Battles, generals and colonies

Commemoration of the “great victories of the German nation” before and during the First World War were also perpetuated by Sedanstrasse in the district of List, Gneisenaustrasse in the Zoo district, and so on. Even today, there is still an entire neighbourhood in the Badenstedt district whose streets are named after (former) German colonies (Cameroon, Togo…) – and until recently after German colonial officers, such as Major General Paul von Lettow-Vorbeck.

Current controversy

Since the 1980s, there has been a lively, at times very emotional, debate in the city of Hanover about eradicating names with a tainted history, which has occasionally been fought out in court. It was triggered by a dispute about the renaming Carl-Peters-Platz in Südstadt to Bertha-von-Suttner-Platz. Carl Peters was the founder of the colony of German East Africa (which comprised what is now Tanzania, Burundi, Rwanda and a small part of Mozambique). Peters had a reputation as a racist. The monument that still stands on the square was erected by the National Socialists in his honour. In the case of Lettow-Vorbeck-Allee, it took six years of wrangling between residents and the city of Hanover before it was redesignated Namibia-Allee. Paul von Lettow-Vorbeck was heavily involved in colonial crimes, took an active part in the Kapp Putsch against the Republic in 1920, was a supporter of Nazi eugenics and, after the Second World War, a proponent of South Africa’s apartheid policy. Currently, there is a heated dispute about the renaming of Hindenburg Strasse in the Zoo District.

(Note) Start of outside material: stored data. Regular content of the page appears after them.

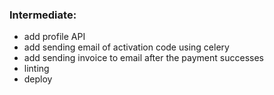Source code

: ### Intermediate:

[//]: # (- customize orders page)
- add profile API
- add sending email of activation code using celery
- add sending invoice to email after the payment successes
- linting
- deploy

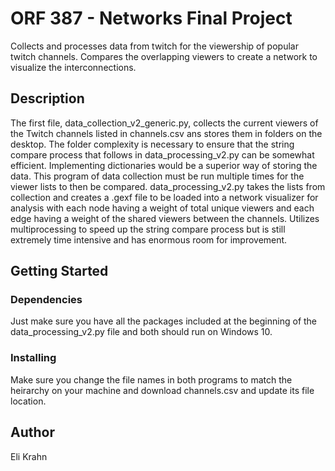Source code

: # ORF 387 - Networks Final Project

Collects and processes data from twitch for the viewership of popular twitch channels. Compares the overlapping viewers to create a network to visualize the interconnections.

## Description

The first file, data_collection_v2_generic.py, collects the current viewers of the Twitch channels listed in channels.csv ans stores them in folders on the desktop.
The folder complexity is necessary to ensure that the string compare process that follows in data_processing_v2.py can be somewhat efficient. Implementing dictionaries
would be a superior way of storing the data. This program of data collection must be run multiple times for the viewer lists to then be compared. 
data_processing_v2.py takes the lists from collection and creates a .gexf file to be loaded into a network visualizer for analysis with each node having a weight of total
unique viewers and each edge having a weight of the shared viewers between the channels. Utilizes multiprocessing to speed up the string compare process but is still extremely
time intensive and has enormous room for improvement.

## Getting Started

### Dependencies

Just make sure you have all the packages included at the beginning of the data_processing_v2.py file and both should run on Windows 10.

### Installing

Make sure you change the file names in both programs to match the heirarchy on your machine and download channels.csv and update its file location.

## Author

Eli Krahn
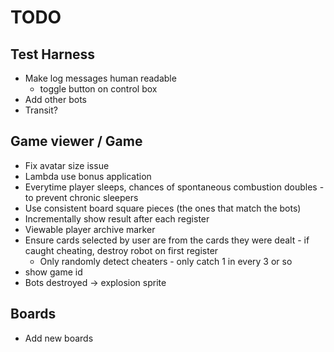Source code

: # TODO

## Test Harness
- Make log messages human readable
    - toggle button on control box
- Add other bots 
- Transit?

## Game viewer / Game
- Fix avatar size issue
- Lambda use bonus application
- Everytime player sleeps, chances of spontaneous combustion doubles - to prevent chronic sleepers
- Use consistent board square pieces (the ones that match the bots)
- Incrementally show result after each register
- Viewable player archive marker
- Ensure cards selected by user are from the cards they were dealt - if caught cheating, destroy robot on first register
    - Only randomly detect cheaters - only catch 1 in every 3 or so
- show game id
- Bots destroyed -> explosion sprite

## Boards
- Add new boards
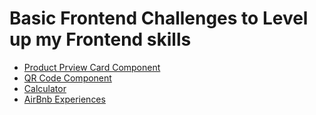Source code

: <h1>Basic Frontend Challenges to Level up my Frontend skills</h1>
<ul>
<li><a href="https://github.com/pranav-bot/frontend-challenges/tree/main/product-preview-card-component">Product Prview Card Component</a></li>
<li><a href="https://github.com/pranav-bot/frontend-challenges/tree/main/qr-code-component">QR Code Component</a></li>
<li><a href="https://github.com/pranav-bot/frontend-challenges/tree/main/calculator">Calculator</a></li>
<li><a href="https://github.com/pranav-bot/frontend-challenges/tree/main/airbnb-experiences">AirBnb Experiences</a></li>
</ul>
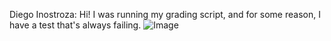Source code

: Diego Inostroza:
Hi! I was running my grading script, and for some reason, I have a test that's always failing.
![Image](https://i.imgur.com/WtYV6fh.png)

Hanover: “strict guidelines”

Compared to other German towns, the city has imposed upon itself strict guidelines for the erasing of undesirable names. These dictate that a name can legitimately be changed if proof can be found that it stems from anyone who “was actively involved in an unjust regime”. In its final report issued on 1 November 2018, the advisory committee “Wissenschaftliche Betrachtung von namensgebenden Persönlichkeiten in Hannover” [“Academic Consideration of Eponymous Public Figures in Hanover”] recommended renaming 17 street names within the city limits.

Additional online information

Culture of Remembrance, committee’s recommendations 17 streets in Hanover should be renamed [in German]
Final report Recommendations made by advisory committee [in German] (PDF)
Historian versus historian Opposing expert opinions [in German]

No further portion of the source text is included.